> [PROBLEM]
Search the listing for the word "packages" and return each line that contains it.

> [INFORMATION SHOWN]
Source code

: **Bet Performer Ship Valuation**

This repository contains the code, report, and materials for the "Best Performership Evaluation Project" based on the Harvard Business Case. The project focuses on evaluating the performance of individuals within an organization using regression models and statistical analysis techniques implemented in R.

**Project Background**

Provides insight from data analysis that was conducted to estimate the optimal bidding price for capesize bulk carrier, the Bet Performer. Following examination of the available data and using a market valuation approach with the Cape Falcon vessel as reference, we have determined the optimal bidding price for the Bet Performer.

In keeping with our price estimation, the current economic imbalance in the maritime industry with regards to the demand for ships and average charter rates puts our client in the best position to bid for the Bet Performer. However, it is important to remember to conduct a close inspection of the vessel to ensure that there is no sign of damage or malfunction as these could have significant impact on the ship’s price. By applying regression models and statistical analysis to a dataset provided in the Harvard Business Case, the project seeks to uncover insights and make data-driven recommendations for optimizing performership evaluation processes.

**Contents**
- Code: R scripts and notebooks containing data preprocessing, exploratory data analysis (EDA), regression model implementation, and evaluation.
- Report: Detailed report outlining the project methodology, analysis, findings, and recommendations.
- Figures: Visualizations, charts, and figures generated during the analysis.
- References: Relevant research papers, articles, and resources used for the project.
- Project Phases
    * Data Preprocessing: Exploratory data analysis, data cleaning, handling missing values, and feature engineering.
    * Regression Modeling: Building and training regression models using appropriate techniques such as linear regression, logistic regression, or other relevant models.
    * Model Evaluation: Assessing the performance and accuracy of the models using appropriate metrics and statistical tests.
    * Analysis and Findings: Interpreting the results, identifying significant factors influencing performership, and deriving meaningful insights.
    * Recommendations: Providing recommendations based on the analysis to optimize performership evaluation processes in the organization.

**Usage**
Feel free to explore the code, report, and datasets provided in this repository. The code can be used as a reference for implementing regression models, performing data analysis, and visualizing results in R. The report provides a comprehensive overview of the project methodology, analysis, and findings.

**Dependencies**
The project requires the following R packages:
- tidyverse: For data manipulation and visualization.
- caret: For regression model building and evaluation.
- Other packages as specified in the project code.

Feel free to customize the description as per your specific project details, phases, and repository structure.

> [COMPLETED EXERCISE]
The project requires the following R packages:
- Other packages as specified in the project code.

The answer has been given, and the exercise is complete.